From: angela melitopoulos <nc-melitoan@netcologne.de>
Date: October 30, 2008 12:11:23 PM GMT+01:00

Liminal Zones - the Nicosia seminar
5,6,7 November 2008
organized by Socrates Stratis & Angela Melitopoulos

http://liminalzones.kein.org

Any attempt to understand the rapid transformation of territories in the
21st century reveals shifting landscapes and moving boundaries, thus a
continuous struggle for their redefinition through conflicts and
exclusions. Different conditions of mobility and migration encouraged by
the so-called 'globalised world' inscribe in material environments
social and psychological borders. In this context Cyprus and its
inherent division acts as one of the frontiers to the EU. The aim of
this workshop is to explore such liminal spaces with a particular
reference to Cyprus and the Middle East.

How are liminal spaces constructed and managed and how can one think
them from an interdisciplinary perspective? What dictates the
organization and management of these liminal spaces? What facts on the
ground challenge the actual negotiation of such "zones under
construction"? How do liminal spaces relate to a larger genre of
boundaries present in contemporary urban environments? How do continuous
fragmentations and reconnections in liminal zones shape contemporary
urban societies?

This seminar proposes to engage in several roundtable discussions as
productive strategies and tactics encouraging engagement between publics
fragmented by the limit. We would like to explore the interdisciplinary
roles of visual culture and architecture as porous interfaces within
such a territory.

The seminar will take place within the Department of Architecture
(University of Cyprus) and the Goethe Institut Nicosia. It will bring
together scholars and practitioners from Cyprus, France, Germany,
Greece, Israel, Palestine, Turkey and the UK. "Liminal Zones" proposes
the creation of a research platform that will be continued in the future
as a model for exchange and production of diverse methodologies.


The Blast of the Possible
by Angela Melitopoulos

Tags: autonomy, migration, reterritorialisation, property, the border of
the political

The “Blast of the Possible” looks on the role of property in Cyprus
after the failure of the Annan Plan in 2004 that triggered a real estate
boom on the island. Today a new road map for reunification is discussed.
This research focuses on the reasons of the boom, the significance of
private space and property in the political conflict, the role of
migration in the discussion on the constitution of the Republic of
Cyprus. The research contains case studies on property claims that
display different political forms of belonging and property rights.
Property is discussed with an emphasis on what the imaginary quality
means within such a political conflict at the borders of Europe.
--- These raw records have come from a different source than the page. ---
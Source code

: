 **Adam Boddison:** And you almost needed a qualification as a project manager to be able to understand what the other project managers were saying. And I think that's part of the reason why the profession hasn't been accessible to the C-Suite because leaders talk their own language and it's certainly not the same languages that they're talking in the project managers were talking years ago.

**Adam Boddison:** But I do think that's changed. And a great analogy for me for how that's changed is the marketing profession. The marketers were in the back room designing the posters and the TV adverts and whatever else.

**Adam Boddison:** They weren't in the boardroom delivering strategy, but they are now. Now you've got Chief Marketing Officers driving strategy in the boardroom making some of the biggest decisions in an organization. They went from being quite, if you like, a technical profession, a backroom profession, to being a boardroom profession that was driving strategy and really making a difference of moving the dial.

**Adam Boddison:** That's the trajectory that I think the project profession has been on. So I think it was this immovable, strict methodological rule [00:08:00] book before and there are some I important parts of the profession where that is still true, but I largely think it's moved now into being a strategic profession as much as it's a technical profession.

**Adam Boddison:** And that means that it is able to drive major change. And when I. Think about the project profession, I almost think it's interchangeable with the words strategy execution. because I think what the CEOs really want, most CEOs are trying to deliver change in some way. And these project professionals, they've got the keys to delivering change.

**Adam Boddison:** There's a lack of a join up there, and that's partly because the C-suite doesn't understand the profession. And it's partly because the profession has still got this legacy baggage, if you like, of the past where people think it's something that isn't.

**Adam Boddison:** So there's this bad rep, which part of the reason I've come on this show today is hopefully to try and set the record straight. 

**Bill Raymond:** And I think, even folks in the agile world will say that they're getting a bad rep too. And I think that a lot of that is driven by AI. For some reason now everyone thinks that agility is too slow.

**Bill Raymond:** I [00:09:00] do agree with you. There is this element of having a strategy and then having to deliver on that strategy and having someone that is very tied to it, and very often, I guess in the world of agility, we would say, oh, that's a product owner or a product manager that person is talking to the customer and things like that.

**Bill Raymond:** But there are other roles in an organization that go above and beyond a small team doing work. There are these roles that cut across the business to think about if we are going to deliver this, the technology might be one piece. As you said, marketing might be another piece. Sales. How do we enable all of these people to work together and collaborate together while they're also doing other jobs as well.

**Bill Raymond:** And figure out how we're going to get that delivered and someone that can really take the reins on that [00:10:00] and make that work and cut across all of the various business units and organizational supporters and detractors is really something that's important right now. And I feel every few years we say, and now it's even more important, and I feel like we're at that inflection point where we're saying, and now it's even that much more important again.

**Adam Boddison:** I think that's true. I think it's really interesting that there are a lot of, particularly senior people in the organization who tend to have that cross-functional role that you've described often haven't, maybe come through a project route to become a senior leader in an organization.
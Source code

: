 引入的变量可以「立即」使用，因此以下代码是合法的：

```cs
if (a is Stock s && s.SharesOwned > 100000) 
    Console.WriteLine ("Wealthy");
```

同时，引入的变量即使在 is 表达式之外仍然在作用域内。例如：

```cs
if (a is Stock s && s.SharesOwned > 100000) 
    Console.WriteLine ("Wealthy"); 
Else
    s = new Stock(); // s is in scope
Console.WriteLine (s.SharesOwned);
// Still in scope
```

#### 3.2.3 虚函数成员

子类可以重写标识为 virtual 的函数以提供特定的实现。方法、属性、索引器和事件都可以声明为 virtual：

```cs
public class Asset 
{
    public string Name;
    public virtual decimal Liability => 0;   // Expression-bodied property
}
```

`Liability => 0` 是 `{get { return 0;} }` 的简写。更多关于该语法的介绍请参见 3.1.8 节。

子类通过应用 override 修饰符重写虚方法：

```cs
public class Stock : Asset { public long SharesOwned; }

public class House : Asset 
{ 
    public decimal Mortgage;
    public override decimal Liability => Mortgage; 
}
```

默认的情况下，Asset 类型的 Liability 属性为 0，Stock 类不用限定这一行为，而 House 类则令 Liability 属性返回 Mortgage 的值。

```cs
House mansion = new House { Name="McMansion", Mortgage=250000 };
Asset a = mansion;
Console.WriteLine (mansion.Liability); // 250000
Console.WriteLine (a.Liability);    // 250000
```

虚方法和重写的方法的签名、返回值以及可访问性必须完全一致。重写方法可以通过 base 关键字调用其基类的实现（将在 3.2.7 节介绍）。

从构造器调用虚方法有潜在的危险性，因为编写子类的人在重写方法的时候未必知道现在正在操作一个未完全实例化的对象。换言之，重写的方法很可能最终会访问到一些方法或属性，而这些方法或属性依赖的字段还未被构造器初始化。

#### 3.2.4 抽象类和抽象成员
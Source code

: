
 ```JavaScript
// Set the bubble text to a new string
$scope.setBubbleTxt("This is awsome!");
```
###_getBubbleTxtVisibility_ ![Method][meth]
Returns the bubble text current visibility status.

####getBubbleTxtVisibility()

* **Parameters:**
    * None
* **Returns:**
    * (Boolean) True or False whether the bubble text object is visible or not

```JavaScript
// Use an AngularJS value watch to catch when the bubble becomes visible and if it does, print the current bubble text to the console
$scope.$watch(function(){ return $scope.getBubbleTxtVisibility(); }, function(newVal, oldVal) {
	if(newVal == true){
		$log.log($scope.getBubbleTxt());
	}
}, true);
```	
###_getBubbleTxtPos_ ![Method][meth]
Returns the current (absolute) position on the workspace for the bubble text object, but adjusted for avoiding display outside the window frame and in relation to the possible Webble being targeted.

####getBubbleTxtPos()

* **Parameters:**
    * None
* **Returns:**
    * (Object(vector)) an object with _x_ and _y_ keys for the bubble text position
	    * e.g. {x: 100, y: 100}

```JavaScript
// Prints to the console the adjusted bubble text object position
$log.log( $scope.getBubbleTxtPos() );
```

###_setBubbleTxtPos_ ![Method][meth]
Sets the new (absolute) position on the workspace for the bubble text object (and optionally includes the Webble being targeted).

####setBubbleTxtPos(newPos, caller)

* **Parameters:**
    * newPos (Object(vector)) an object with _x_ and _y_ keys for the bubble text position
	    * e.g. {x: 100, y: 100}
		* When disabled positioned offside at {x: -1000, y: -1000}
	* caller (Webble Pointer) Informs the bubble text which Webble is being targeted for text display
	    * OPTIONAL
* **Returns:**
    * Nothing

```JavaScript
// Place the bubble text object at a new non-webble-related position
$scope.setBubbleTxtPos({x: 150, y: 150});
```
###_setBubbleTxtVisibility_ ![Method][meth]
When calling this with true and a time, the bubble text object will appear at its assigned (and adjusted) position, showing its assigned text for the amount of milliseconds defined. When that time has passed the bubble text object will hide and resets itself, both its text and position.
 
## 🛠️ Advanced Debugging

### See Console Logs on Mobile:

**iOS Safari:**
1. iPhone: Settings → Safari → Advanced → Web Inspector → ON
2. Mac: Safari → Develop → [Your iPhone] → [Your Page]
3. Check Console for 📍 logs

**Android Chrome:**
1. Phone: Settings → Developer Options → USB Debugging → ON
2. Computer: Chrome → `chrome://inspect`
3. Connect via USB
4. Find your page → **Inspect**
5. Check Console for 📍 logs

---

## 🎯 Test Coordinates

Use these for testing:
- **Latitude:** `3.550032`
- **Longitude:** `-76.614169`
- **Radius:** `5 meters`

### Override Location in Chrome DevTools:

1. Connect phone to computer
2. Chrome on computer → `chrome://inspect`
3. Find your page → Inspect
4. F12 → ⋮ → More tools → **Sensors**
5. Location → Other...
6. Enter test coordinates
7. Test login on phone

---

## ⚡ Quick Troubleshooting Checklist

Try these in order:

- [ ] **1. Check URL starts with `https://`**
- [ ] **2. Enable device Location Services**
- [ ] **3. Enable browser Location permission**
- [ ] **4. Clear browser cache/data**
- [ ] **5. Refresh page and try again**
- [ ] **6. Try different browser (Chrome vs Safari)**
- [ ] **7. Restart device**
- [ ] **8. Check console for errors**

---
The Blast of the Possible proposes a film project based on internet
platforms such as Youtube and the potentiality of shared video archives
and texts. An web-site is designed on that one can upload "stories about
houses". Public viewing events are organized that allow to screen and
discuss the archive and to engage in the understanding of media
representation. All materials are used for the creation of a film
scenario.

The Cyprus conflict was called a "constant failure in international
diplomacy", a conflict that can “poison the regional and even the
international political climate at any moment”. Since the end of the
civil war the population on the island changed radically. Many migrants
live temporarily on the island: settlers from Anatolia, refugees from
Lebanon, student migrations from Russia and North Africa, construction
workers and service providers for the tourism industries from Eastern
Europe, house workers from the Philippines, India and Sri Lanka. Many
Cypriots call themselves refugees in their own country; many live
abroad.

This research links the question of the "autonomy of migration" to the
real estate boom and its effects in the negotiation of the conflict. It
explores on the one hand property claims that display different
political forms of belonging and property rights and on the other hand
the legal status of migrants that is linked to their itinerary. The
space of the "private house” is understood here as a temporary space of
“reterritorialisation”. The house or the "use of property" and its forms
of registration unfold new geopolitical networks emerging at the border
of Europe. The project combines through the analysis on the temporality
of how houses are used the time of occupations with the time-value of
real estate investment.

What does the “temporary use” of property mean within the Cyprus
conflict:

- from the de jure perspective of the Republic of Cyprus forwarding the
legislation of the European Union

- from the de facto perspective of the administration of the occupied
territory in North Cyprus

- from the perspective of different migrations inhabiting property and
challenging the negotiation of the conflict.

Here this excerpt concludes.